Source texts of formatted documents
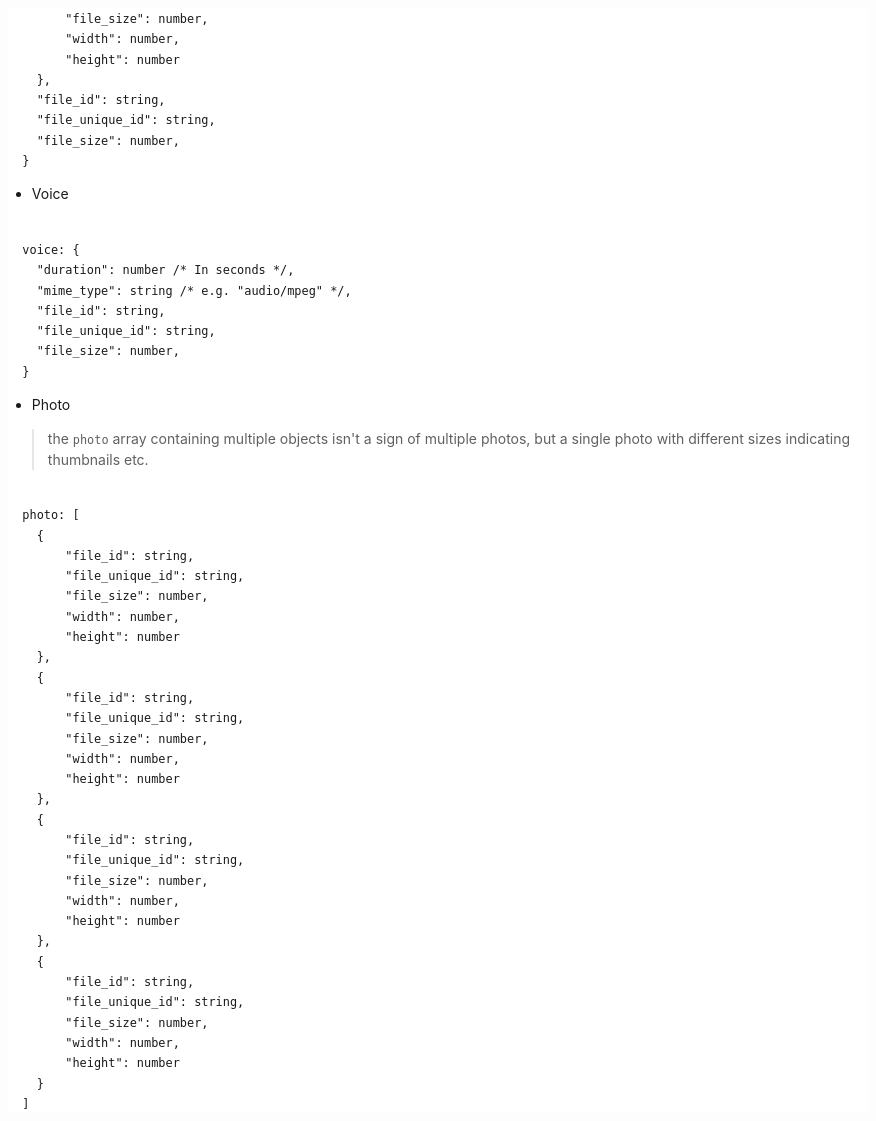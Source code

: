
 ```TS (Node)
        "file_size": number,
        "width": number,
        "height": number
    },
    "file_id": string,
    "file_unique_id": string,
    "file_size": number,
  }

```

- Voice
```TS (Node)

  voice: {
    "duration": number /* In seconds */,
    "mime_type": string /* e.g. "audio/mpeg" */,
    "file_id": string,
    "file_unique_id": string,
    "file_size": number,
  }

```

- Photo

> the `photo` array containing multiple objects isn't a sign of multiple photos, but a single photo with different sizes indicating thumbnails etc.

```TS (Node)

  photo: [
    {
        "file_id": string,
        "file_unique_id": string,
        "file_size": number,
        "width": number,
        "height": number
    },
    {
        "file_id": string,
        "file_unique_id": string,
        "file_size": number,
        "width": number,
        "height": number
    },
    {
        "file_id": string,
        "file_unique_id": string,
        "file_size": number,
        "width": number,
        "height": number
    },
    {
        "file_id": string,
        "file_unique_id": string,
        "file_size": number,
        "width": number,
        "height": number
    }
  ]

```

_AIM OF THE EXERCISE_: Copy these entries precisely and drop any picture.

_ANSWER SECTION_:
Source code

:
 ```TS (Node)
        "file_size": number,
        "width": number,
        "height": number
    },
    "file_id": string,
    "file_unique_id": string,
    "file_size": number,
  }

```

- Voice
```TS (Node)

  voice: {
    "duration": number /* In seconds */,
    "mime_type": string /* e.g. "audio/mpeg" */,
    "file_id": string,
    "file_unique_id": string,
    "file_size": number,
  }

```

- Photo

> the `photo` array containing multiple objects isn't a sign of multiple photos, but a single photo with different sizes indicating thumbnails etc.

```TS (Node)

  photo: [
    {
        "file_id": string,
        "file_unique_id": string,
        "file_size": number,
        "width": number,
        "height": number
    },
    {
        "file_id": string,
        "file_unique_id": string,
        "file_size": number,
        "width": number,
        "height": number
    },
    {
        "file_id": string,
        "file_unique_id": string,
        "file_size": number,
        "width": number,
        "height": number
    },
    {
        "file_id": string,
        "file_unique_id": string,
        "file_size": number,
        "width": number,
        "height": number
    }
  ]

```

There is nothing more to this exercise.